Cuento

La pelota

En este cuento, el uruguayo Felisberto Hernández (1902-1964), percibe la ilusión y el capricho de un niño por la imposibilidad material de comprar una pelota en el almacén. La abuela se las ingenia para quitarle la tristeza y hacerlo dormir.

Por Felisberto Hernández

Cuando yo tenía ocho a ños pasé una larga temporada con mi abuela en una casita pobre. Una tarde le pedí muchas veces una pelota de varios colores que yo veía a cada momento en el almacén.

Al principio mi abuela me dijo que no podía comprármela, y que no la cargoseara; después me amenazó con pegarme; pero al rato y desde la puerta de la casita – pronto para correr -, yo le volví a pedirle que me comprara la pelota.

Pasaron unos instantes y cuando ella se levantó de la máquina donde cosía, yo salí corriendo. Sin embargo, ella no me persiguió; empezó a revolver un baúl y a sacar trapos.

Cuando me dí cuenta que quería hacer una pelota de trapo, me vino mucho fastidio. Jamás esa pelota sería como la del almacén. Mientras ella la forraba y le daba puntadas, me decía que no podía comprar la otra y que no había más remedio que conformarse con ésta.

Lo malo era que ella me decía que la de trapo sería más linda; era eso lo que me hacía rabiar. Cuando la estaba terminando, vi como ella la redondeaba, tuve un instante de sorpresa y sin querer hice una sonrisa; pero enseguida me volví a encaprichar.

Al tirarla contra el patio el trapo blanco del forro se ensució de tierra; yo la sacudía y la pelota perdía la forma; me daba angustia de verla tan fea; aquello no era una pelota; yo tenía la ilusión de la otra y empecé a rabiar de nuevo.

Después de haberle dado las más furiosas «patadas» me encontré con que la pelota hacía movimientos por su cuenta: tomaba direciones e iba a lugares que no eran los que yo imaginaba; tenía un poco de voluntad propia y parecía un animalito; le venían caprichos que me hacían pensar que ella tampoco tendría ganas de que yo jugara con ella.

A veces se achataba y corría con una dificultad ridícula; de pronto parecía que iba a parar, pero después resolvía dar unas dos o tres vueltas más. En una de las veces que le pegué con todas mis fuerzs, no tomó dirección ninguna y quedó dando vueltas a una velocidad vertiginosa. Quise que eso se repitiera pero no lo conseguí.
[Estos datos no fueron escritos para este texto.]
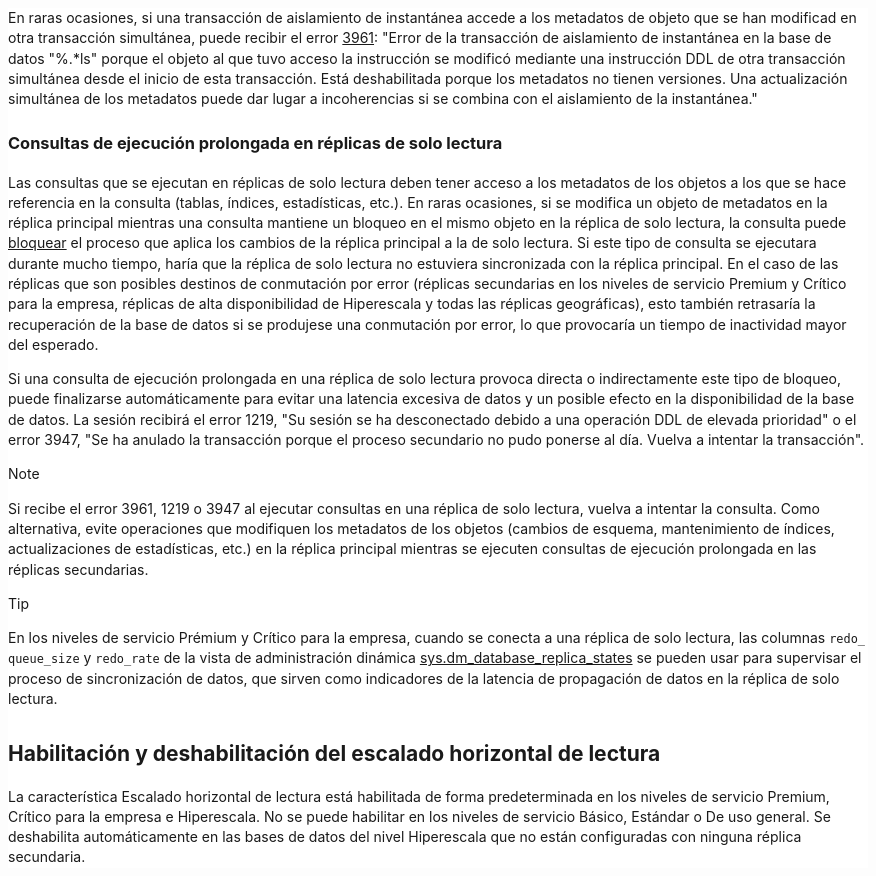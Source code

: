 En raras ocasiones, si una transacción de aislamiento de instantánea accede a los metadatos de objeto que se han modificad en otra transacción simultánea, puede recibir el error [3961](/sql/relational-databases/errors-events/mssqlserver-3961-database-engine-error): "Error de la transacción de aislamiento de instantánea en la base de datos "%.*ls" porque el objeto al que tuvo acceso la instrucción se modificó mediante una instrucción DDL de otra transacción simultánea desde el inicio de esta transacción. Está deshabilitada porque los metadatos no tienen versiones. Una actualización simultánea de los metadatos puede dar lugar a incoherencias si se combina con el aislamiento de la instantánea."

### <a name="long-running-queries-on-read-only-replicas"></a>Consultas de ejecución prolongada en réplicas de solo lectura

Las consultas que se ejecutan en réplicas de solo lectura deben tener acceso a los metadatos de los objetos a los que se hace referencia en la consulta (tablas, índices, estadísticas, etc.). En raras ocasiones, si se modifica un objeto de metadatos en la réplica principal mientras una consulta mantiene un bloqueo en el mismo objeto en la réplica de solo lectura, la consulta puede [bloquear](/sql/database-engine/availability-groups/windows/troubleshoot-primary-changes-not-reflected-on-secondary#BKMK_REDOBLOCK) el proceso que aplica los cambios de la réplica principal a la de solo lectura. Si este tipo de consulta se ejecutara durante mucho tiempo, haría que la réplica de solo lectura no estuviera sincronizada con la réplica principal. En el caso de las réplicas que son posibles destinos de conmutación por error (réplicas secundarias en los niveles de servicio Premium y Crítico para la empresa, réplicas de alta disponibilidad de Hiperescala y todas las réplicas geográficas), esto también retrasaría la recuperación de la base de datos si se produjese una conmutación por error, lo que provocaría un tiempo de inactividad mayor del esperado.

Si una consulta de ejecución prolongada en una réplica de solo lectura provoca directa o indirectamente este tipo de bloqueo, puede finalizarse automáticamente para evitar una latencia excesiva de datos y un posible efecto en la disponibilidad de la base de datos. La sesión recibirá el error 1219, "Su sesión se ha desconectado debido a una operación DDL de elevada prioridad" o el error 3947, "Se ha anulado la transacción porque el proceso secundario no pudo ponerse al día. Vuelva a intentar la transacción".

> [!NOTE]
> Si recibe el error 3961, 1219 o 3947 al ejecutar consultas en una réplica de solo lectura, vuelva a intentar la consulta. Como alternativa, evite operaciones que modifiquen los metadatos de los objetos (cambios de esquema, mantenimiento de índices, actualizaciones de estadísticas, etc.) en la réplica principal mientras se ejecuten consultas de ejecución prolongada en las réplicas secundarias.

> [!TIP]
> En los niveles de servicio Prémium y Crítico para la empresa, cuando se conecta a una réplica de solo lectura, las columnas `redo_queue_size` y `redo_rate` de la vista de administración dinámica [sys.dm_database_replica_states](/sql/relational-databases/system-dynamic-management-views/sys-dm-database-replica-states-azure-sql-database) se pueden usar para supervisar el proceso de sincronización de datos, que sirven como indicadores de la latencia de propagación de datos en la réplica de solo lectura.
> 

## <a name="enable-and-disable-read-scale-out"></a>Habilitación y deshabilitación del escalado horizontal de lectura

La característica Escalado horizontal de lectura está habilitada de forma predeterminada en los niveles de servicio Premium, Crítico para la empresa e Hiperescala. No se puede habilitar en los niveles de servicio Básico, Estándar o De uso general. Se deshabilita automáticamente en las bases de datos del nivel Hiperescala que no están configuradas con ninguna réplica secundaria.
Cuando me cansé, se me ocurrió que ese era un juego muy bobo; casi todo el trabajo lo tenía que hacer yo; pegarle a la pelota era lindo, pero después uno se cansaba de ir a buscarla a cada momento.

Entonces la abandoné en la mitad del patio. Después volvía pensar en la del almacén y a pedirle a mi abuela que me la comprara. Ella volvió a negármela, pero me mandó a comprar dulce de membrillo (cuando era día de fiesta o estábamos tristes, comíamos dulce de membrillo).

En el momento de cruzar el patio para ir al almacén, ví a la pelota tan tranquila que me tentó y quise pegarle «una patada» bien en el medio y bien fuerte: para conseguirlo tuve que ensayarlo varias veces. Como yo iba al almacén, mi abuela me la quitó y me dijo que me la daría cuando volviera. En el almacén no quise mirar la otra, aunque sentía que ella me miraba a mí con sus colores fuertes.

Después que nos comimos el dulce, yo empecé de nuevo a pensar en la pelota que mi abuela me había quitado; pero cuando me la dio de nuevo y jugué de nuevo me aburrí muy pronto. Entonces decidí ponerla en el portón y cuando pasara alguien por la calle tirarle un pelotazo. Esperé sentado arriba de ella. No pasó nadie.

Al rato me paré para seguir jugando y al mirarla la encontré más ridícula que nunca: había quedado chata como una torta. A principio me hizo gracia y me la ponía en la cabeza, la tiraba al suelo para sentir el ruido sordo que hacía al caer contra el piso de tierra y por último la hacia correr de costado como si fuera una rueda.

Cuando me volvió el cansancio y la angustia le fui a decir a mi abuela que aquello no era una pelota, que era una torta y que si ella no me compraba la del almacén yo me moriría de tristeza. Ella se empezó a reír y a hacer saltar su gran barriga.

Entonces yo puse mi cabeza en su abdomen y sin sacarla de allí me senté en una silla que mi abuela me arrimó. La barriga era como una gran pelota caliente que subia y bajaba con la respiración. Y después me fui quedando dormido.